(Rendered images with source text)
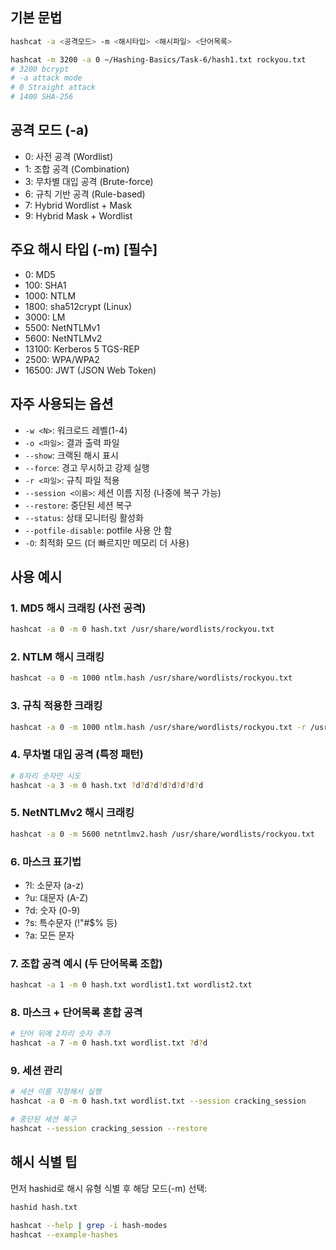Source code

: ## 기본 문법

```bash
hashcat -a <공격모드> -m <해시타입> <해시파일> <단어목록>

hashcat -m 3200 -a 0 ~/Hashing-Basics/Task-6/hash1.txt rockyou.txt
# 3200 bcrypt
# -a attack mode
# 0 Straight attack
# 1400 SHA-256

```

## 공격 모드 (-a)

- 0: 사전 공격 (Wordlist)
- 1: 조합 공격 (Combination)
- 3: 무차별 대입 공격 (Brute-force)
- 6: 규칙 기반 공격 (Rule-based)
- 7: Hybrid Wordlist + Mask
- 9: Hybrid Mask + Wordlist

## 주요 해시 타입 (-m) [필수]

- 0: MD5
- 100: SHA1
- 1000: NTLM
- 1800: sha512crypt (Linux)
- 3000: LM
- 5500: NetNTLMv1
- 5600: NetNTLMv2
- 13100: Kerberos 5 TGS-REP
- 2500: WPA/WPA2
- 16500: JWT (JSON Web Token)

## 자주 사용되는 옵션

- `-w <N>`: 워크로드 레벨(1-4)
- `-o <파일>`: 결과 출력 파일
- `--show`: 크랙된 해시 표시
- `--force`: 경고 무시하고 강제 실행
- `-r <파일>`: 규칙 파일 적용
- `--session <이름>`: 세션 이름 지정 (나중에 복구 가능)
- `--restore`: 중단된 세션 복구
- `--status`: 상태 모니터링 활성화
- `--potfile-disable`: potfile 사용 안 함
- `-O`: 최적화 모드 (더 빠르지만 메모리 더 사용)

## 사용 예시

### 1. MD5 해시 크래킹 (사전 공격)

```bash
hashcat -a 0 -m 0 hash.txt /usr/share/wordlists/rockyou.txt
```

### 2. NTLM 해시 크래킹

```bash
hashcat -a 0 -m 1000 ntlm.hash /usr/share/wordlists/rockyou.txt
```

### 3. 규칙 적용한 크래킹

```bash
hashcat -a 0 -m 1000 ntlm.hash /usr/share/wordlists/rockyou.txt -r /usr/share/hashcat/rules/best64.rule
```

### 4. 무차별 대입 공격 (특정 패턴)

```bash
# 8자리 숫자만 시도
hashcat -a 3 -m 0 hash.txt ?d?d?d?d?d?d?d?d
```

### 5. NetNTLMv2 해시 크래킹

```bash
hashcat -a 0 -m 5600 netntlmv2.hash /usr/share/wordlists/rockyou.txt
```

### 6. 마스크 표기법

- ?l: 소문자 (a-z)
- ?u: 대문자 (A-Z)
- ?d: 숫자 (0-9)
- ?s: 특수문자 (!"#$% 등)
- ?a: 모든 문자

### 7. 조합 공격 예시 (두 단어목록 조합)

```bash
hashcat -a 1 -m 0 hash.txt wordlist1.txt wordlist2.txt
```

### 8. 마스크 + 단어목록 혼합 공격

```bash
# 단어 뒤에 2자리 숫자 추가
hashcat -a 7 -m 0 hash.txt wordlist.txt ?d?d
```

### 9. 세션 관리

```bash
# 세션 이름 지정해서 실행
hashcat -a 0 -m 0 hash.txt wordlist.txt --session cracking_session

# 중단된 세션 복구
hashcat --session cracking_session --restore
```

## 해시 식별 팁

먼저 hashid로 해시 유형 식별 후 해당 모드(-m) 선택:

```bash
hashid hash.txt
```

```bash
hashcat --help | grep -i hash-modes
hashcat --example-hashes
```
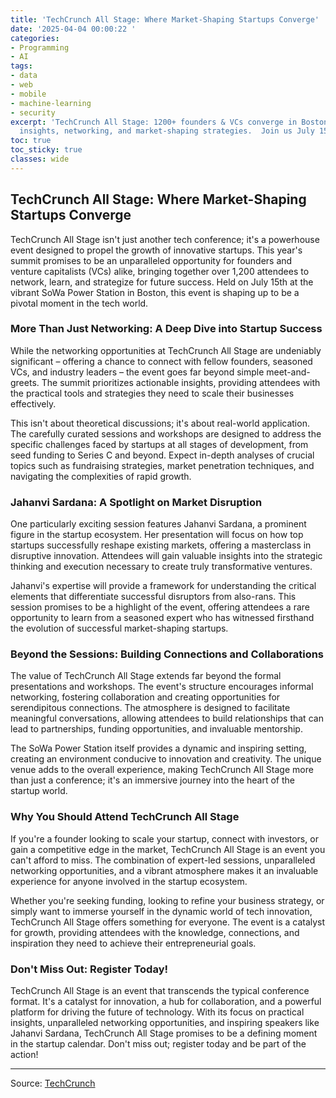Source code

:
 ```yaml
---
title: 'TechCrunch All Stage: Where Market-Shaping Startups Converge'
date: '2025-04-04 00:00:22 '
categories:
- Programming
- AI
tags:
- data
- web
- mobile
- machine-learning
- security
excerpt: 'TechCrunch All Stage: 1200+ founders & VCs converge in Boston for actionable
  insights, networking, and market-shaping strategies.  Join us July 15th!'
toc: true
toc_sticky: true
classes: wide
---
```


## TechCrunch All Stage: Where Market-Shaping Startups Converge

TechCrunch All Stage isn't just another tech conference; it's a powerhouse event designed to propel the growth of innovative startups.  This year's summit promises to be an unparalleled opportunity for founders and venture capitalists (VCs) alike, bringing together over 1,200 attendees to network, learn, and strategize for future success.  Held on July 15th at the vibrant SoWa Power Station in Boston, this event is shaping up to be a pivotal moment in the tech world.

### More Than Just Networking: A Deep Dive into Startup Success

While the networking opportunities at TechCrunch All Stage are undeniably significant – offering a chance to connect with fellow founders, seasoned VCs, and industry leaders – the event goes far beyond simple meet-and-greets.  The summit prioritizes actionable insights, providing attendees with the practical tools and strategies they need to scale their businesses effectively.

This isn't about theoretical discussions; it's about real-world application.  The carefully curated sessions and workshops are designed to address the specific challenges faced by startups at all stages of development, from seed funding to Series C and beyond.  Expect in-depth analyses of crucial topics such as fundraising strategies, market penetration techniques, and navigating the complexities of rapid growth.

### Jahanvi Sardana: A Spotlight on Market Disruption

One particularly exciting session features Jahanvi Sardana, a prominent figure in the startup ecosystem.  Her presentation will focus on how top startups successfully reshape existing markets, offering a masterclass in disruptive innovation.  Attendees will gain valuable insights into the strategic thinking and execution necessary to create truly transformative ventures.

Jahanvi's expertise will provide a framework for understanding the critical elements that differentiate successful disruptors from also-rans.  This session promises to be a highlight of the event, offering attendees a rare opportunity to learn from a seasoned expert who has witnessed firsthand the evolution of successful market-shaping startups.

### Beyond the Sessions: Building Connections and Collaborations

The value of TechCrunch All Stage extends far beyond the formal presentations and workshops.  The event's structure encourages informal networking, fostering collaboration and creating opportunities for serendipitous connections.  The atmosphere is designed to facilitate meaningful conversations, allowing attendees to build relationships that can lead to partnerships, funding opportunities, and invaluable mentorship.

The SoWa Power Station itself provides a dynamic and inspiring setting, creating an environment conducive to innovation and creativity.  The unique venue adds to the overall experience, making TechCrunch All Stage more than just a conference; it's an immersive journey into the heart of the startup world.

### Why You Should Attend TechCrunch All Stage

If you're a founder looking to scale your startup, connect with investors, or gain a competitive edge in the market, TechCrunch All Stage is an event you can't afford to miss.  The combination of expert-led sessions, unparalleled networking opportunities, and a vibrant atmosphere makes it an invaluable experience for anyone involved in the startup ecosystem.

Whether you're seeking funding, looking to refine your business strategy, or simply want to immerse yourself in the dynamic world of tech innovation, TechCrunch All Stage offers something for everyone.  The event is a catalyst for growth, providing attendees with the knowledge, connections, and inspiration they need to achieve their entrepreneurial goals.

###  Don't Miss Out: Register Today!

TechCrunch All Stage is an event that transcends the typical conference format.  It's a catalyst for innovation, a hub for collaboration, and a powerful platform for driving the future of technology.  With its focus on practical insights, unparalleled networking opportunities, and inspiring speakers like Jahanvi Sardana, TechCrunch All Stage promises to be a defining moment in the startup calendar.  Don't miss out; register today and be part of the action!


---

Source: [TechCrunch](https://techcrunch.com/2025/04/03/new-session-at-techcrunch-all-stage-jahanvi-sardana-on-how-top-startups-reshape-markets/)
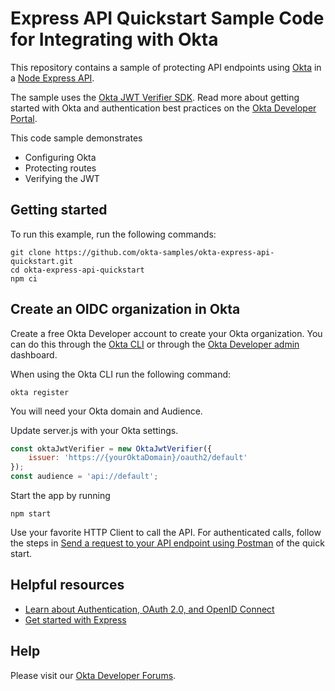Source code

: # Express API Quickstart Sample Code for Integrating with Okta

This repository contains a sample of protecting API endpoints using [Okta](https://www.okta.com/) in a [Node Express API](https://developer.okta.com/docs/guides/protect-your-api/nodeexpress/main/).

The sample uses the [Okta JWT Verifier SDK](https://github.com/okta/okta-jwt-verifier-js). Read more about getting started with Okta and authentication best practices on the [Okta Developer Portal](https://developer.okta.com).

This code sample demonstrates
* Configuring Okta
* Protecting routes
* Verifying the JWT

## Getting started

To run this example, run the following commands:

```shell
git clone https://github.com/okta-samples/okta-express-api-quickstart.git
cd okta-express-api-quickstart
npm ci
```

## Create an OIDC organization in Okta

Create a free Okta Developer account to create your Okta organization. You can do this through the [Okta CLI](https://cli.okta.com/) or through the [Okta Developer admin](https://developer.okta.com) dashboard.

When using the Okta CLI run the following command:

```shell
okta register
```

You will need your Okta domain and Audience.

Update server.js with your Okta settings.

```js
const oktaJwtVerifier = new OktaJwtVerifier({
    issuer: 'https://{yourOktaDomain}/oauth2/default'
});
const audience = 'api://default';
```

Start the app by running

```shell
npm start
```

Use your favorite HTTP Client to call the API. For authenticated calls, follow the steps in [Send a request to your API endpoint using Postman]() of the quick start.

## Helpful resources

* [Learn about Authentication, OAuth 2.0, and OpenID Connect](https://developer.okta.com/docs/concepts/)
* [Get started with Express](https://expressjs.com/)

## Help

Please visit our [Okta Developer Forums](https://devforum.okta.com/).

_EXERCISE DESCRIPTION_
Above are the entries. Output exactly the lines beginning with the line that has "### More Than" and ending with the line that has "While the networking".

_RESULT OF THE TASK_
### More Than Just Networking: A Deep Dive into Startup Success

While the networking opportunities at TechCrunch All Stage are undeniably significant – offering a chance to connect with fellow founders, seasoned VCs, and industry leaders – the event goes far beyond simple meet-and-greets.  The summit prioritizes actionable insights, providing attendees with the practical tools and strategies they need to scale their businesses effectively.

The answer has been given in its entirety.